World: Highest Sea Level Air Pressure Below 750 meters
|Date of Record||31/12/1968|
|Length of Record||1961-present|
|Instrumentation||presumably recording barograph|
|Geospatial Location||Agata, Evenhiyskiy, Russia [66°53’N, 93°28’E, elevation: 261 m (856.3ft)]|
Krause and Flood, 1997: Weather and Climate Extremes, US Army Corps of Engineers Topographic Engineering Center pp. 89, Gales, 1970: Extremely high atmospheric pressures, Weather, 25(1), pp. 19-24, Burkova and Dzhordzhio, 1973: O mirovom rekorde davleniya na urovne morya [World record of sea level pressure], Sredneasziatskiy Regional'nyy Nauchno Issledovatelskiy Girdometeorologicheskiy Institut, Trudy (Tashkent), 86, pp. 166-174;
At 1200GMT on 31/12/1968, the pressure at the center of huge anticyclone over Siberia reached 1083.8 hPa and was authenticated. Seven stations recorded pressures in excess of 1070 hPa, indicating that the pressure at Agata was in keeping with the general situation over the area.

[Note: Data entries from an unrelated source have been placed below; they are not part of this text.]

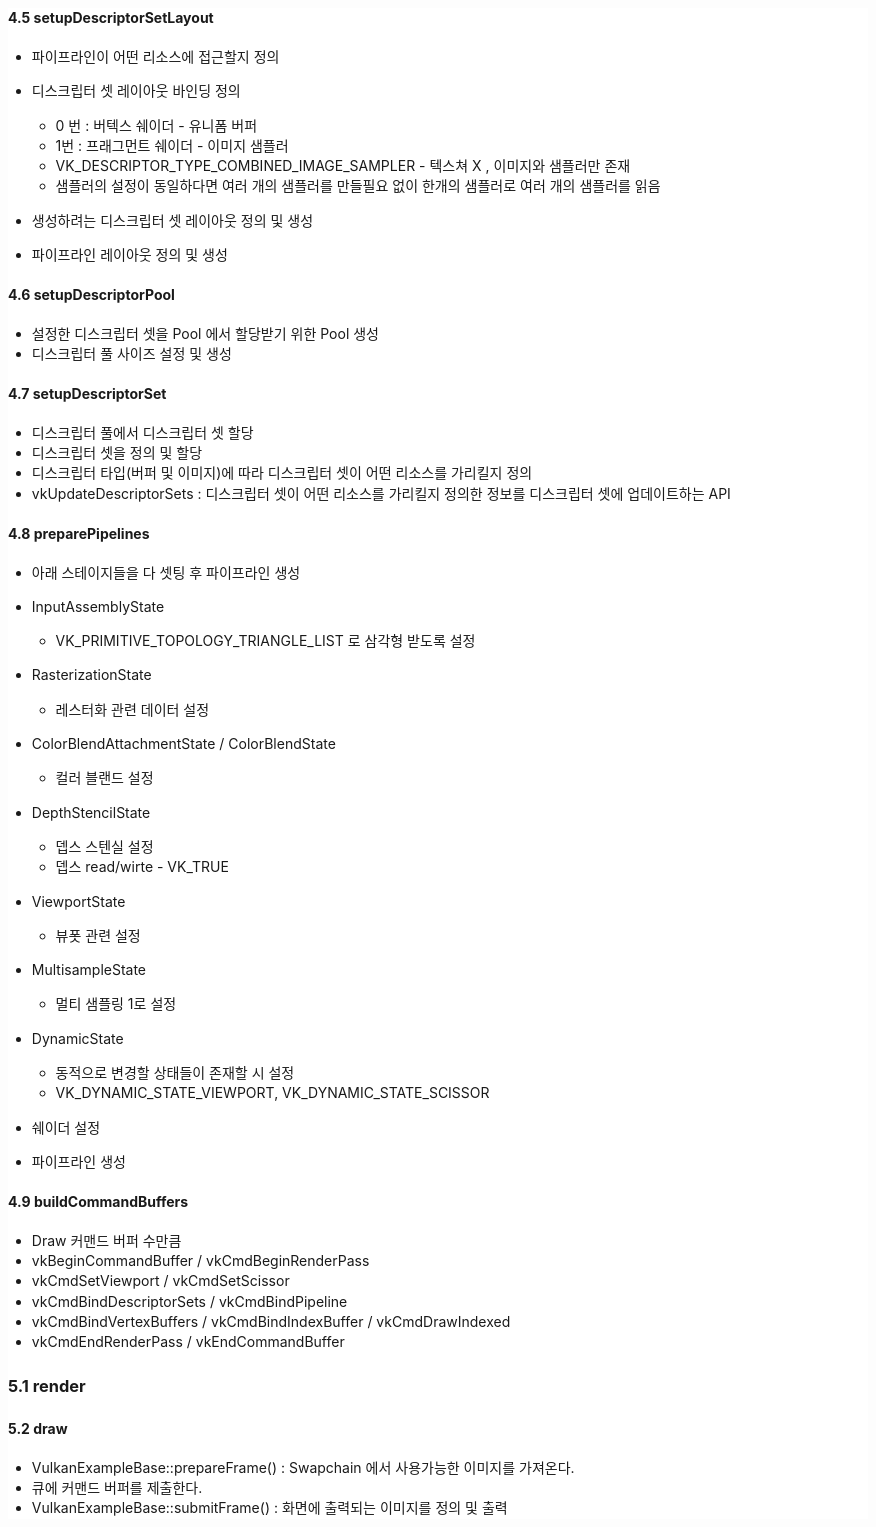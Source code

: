 
#### 4.5 setupDescriptorSetLayout
- 파이프라인이 어떤 리소스에 접근할지 정의
- 디스크립터 셋 레이아웃 바인딩 정의
	- 0 번 : 버텍스 쉐이더 - 유니폼 버퍼
	- 1번 : 프래그먼트 쉐이더 - 이미지 샘플러
	- VK_DESCRIPTOR_TYPE_COMBINED_IMAGE_SAMPLER - 텍스쳐 X , 이미지와 샘플러만 존재
	- 샘플러의 설정이 동일하다면 여러 개의 샘플러를 만들필요 없이 한개의 샘플러로 여러 개의 샘플러를 읽음

- 생성하려는 디스크립터 셋 레이아웃 정의 및 생성
- 파이프라인 레이아웃 정의 및 생성

#### 4.6 setupDescriptorPool
- 설정한 디스크립터 셋을 Pool 에서 할당받기 위한 Pool 생성
- 디스크립터 풀 사이즈 설정 및 생성

#### 4.7 setupDescriptorSet
- 디스크립터 풀에서 디스크립터 셋 할당
- 디스크립터 셋을 정의 및 할당
- 디스크립터 타입(버퍼 및 이미지)에 따라 디스크립터 셋이 어떤 리소스를 가리킬지 정의
- vkUpdateDescriptorSets : 디스크립터 셋이 어떤 리소스를 가리킬지 정의한 정보를 디스크립터 셋에 업데이트하는 API

#### 4.8 preparePipelines
- 아래 스테이지들을 다 셋팅 후 파이프라인 생성
- InputAssemblyState 
	- VK_PRIMITIVE_TOPOLOGY_TRIANGLE_LIST 로 삼각형 받도록 설정
- RasterizationState
	- 레스터화 관련 데이터 설정
- ColorBlendAttachmentState / ColorBlendState
	- 컬러 블랜드 설정
- DepthStencilState
	- 뎁스 스텐실 설정 
	- 뎁스 read/wirte - VK_TRUE 
- ViewportState
	- 뷰폿 관련 설정
- MultisampleState
	- 멀티 샘플링 1로 설정
- DynamicState
	- 동적으로 변경할 상태들이 존재할 시 설정
	- VK_DYNAMIC_STATE_VIEWPORT,  VK_DYNAMIC_STATE_SCISSOR

- 쉐이더 설정
- 파이프라인 생성
 
#### 4.9 buildCommandBuffers
- Draw 커맨드 버퍼 수만큼 
- vkBeginCommandBuffer / vkCmdBeginRenderPass
- vkCmdSetViewport / vkCmdSetScissor
- vkCmdBindDescriptorSets / vkCmdBindPipeline
- vkCmdBindVertexBuffers / vkCmdBindIndexBuffer / vkCmdDrawIndexed
- vkCmdEndRenderPass / vkEndCommandBuffer


### 5.1 render

#### 5.2 draw

- VulkanExampleBase::prepareFrame() : Swapchain 에서  사용가능한 이미지를 가져온다.
- 큐에 커맨드 버퍼를 제출한다.
- VulkanExampleBase::submitFrame() : 화면에 출력되는 이미지를 정의 및 출력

This record was re-evaluated in 2012 in light of a 2001 high pressure event in Mongolia (see Highest Sea Level Pressure Above 750 meters). As a result of that investigation, the category of "Highest Surface Pressure" was restructured into two separate classifications: Above 750 meters and Below 750 meters. Because of the potential biases (e.g., standard lapse rate assumptions) associated with reductions to sea level from elevations above 750 meters, it is the opinion of the WMO Commission of Climatology that records for adjusted sea level pressure be segregated between those stations above 750 meters and those below 750 meters following established WMO guidelines for reduction to sea level calculations. Note that the Krause and Flood paper incorrectly state a pressure of 1083.3 hPa.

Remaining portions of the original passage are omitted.